Required work. Where a line in the listing below contains the word "down", copy that line.

Data records.
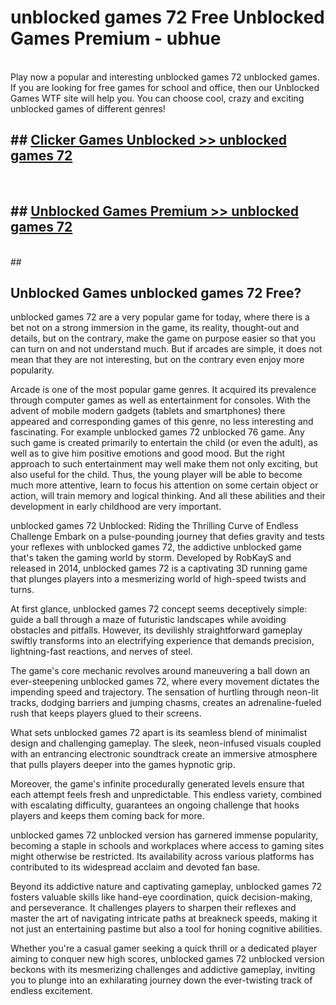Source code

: # unblocked games 72  Free Unblocked Games Premium - ubhue <br>
<br>
Play now a popular and interesting unblocked games 72 unblocked games. If you are looking for free games for school and office, then our Unblocked Games WTF site will help you. You can choose cool, crazy and exciting unblocked games of different genres!


## ##  [Clicker Games Unblocked >> unblocked games 72](http://freeplayer.one?title=unblocked_games_72&ref=UGames)
  <br>

##  ## [Unblocked Games Premium >> unblocked games 72](http://freeplayer.one?title=unblocked_games_72&ref=UGames)
  <br>
  ##



## Unblocked Games unblocked games 72 Free?

unblocked games 72 are a very popular game for today, where there is a bet not on a strong immersion in the game, its reality, thought-out and details, but on the contrary, make the game on purpose easier so that you can turn on and not understand much. But if arcades are simple, it does not mean that they are not interesting, but on the contrary even enjoy more popularity.

Arcade is one of the most popular game genres. It acquired its prevalence through computer games as well as entertainment for consoles. With the advent of mobile modern gadgets (tablets and smartphones) there appeared and corresponding games of this genre, no less interesting and fascinating. For example unblocked games 72 unblocked 76 game. Any such game is created primarily to entertain the child (or even the adult), as well as to give him positive emotions and good mood. But the right approach to such entertainment may well make them not only exciting, but also useful for the child. Thus, the young player will be able to become much more attentive, learn to focus his attention on some certain object or action, will train memory and logical thinking. And all these abilities and their development in early childhood are very important.

unblocked games 72 Unblocked: Riding the Thrilling Curve of Endless Challenge
Embark on a pulse-pounding journey that defies gravity and tests your reflexes with unblocked games 72, the addictive unblocked game that's taken the gaming world by storm. Developed by RobKayS and released in 2014, unblocked games 72 is a captivating 3D running game that plunges players into a mesmerizing world of high-speed twists and turns.

At first glance, unblocked games 72 concept seems deceptively simple: guide a ball through a maze of futuristic landscapes while avoiding obstacles and pitfalls. However, its devilishly straightforward gameplay swiftly transforms into an electrifying experience that demands precision, lightning-fast reactions, and nerves of steel.

The game's core mechanic revolves around maneuvering a ball down an ever-steepening unblocked games 72, where every movement dictates the impending speed and trajectory. The sensation of hurtling through neon-lit tracks, dodging barriers and jumping chasms, creates an adrenaline-fueled rush that keeps players glued to their screens.

What sets unblocked games 72 apart is its seamless blend of minimalist design and challenging gameplay. The sleek, neon-infused visuals coupled with an entrancing electronic soundtrack create an immersive atmosphere that pulls players deeper into the games hypnotic grip.

Moreover, the game's infinite procedurally generated levels ensure that each attempt feels fresh and unpredictable. This endless variety, combined with escalating difficulty, guarantees an ongoing challenge that hooks players and keeps them coming back for more.

unblocked games 72 unblocked version has garnered immense popularity, becoming a staple in schools and workplaces where access to gaming sites might otherwise be restricted. Its availability across various platforms has contributed to its widespread acclaim and devoted fan base.

Beyond its addictive nature and captivating gameplay, unblocked games 72 fosters valuable skills like hand-eye coordination, quick decision-making, and perseverance. It challenges players to sharpen their reflexes and master the art of navigating intricate paths at breakneck speeds, making it not just an entertaining pastime but also a tool for honing cognitive abilities.

Whether you're a casual gamer seeking a quick thrill or a dedicated player aiming to conquer new high scores, unblocked games 72 unblocked version beckons with its mesmerizing challenges and addictive gameplay, inviting you to plunge into an exhilarating journey down the ever-twisting track of endless excitement.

Solved problem.
The game's core mechanic revolves around maneuvering a ball down an ever-steepening unblocked games 72, where every movement dictates the impending speed and trajectory. The sensation of hurtling through neon-lit tracks, dodging barriers and jumping chasms, creates an adrenaline-fueled rush that keeps players glued to their screens.
Whether you're a casual gamer seeking a quick thrill or a dedicated player aiming to conquer new high scores, unblocked games 72 unblocked version beckons with its mesmerizing challenges and addictive gameplay, inviting you to plunge into an exhilarating journey down the ever-twisting track of endless excitement.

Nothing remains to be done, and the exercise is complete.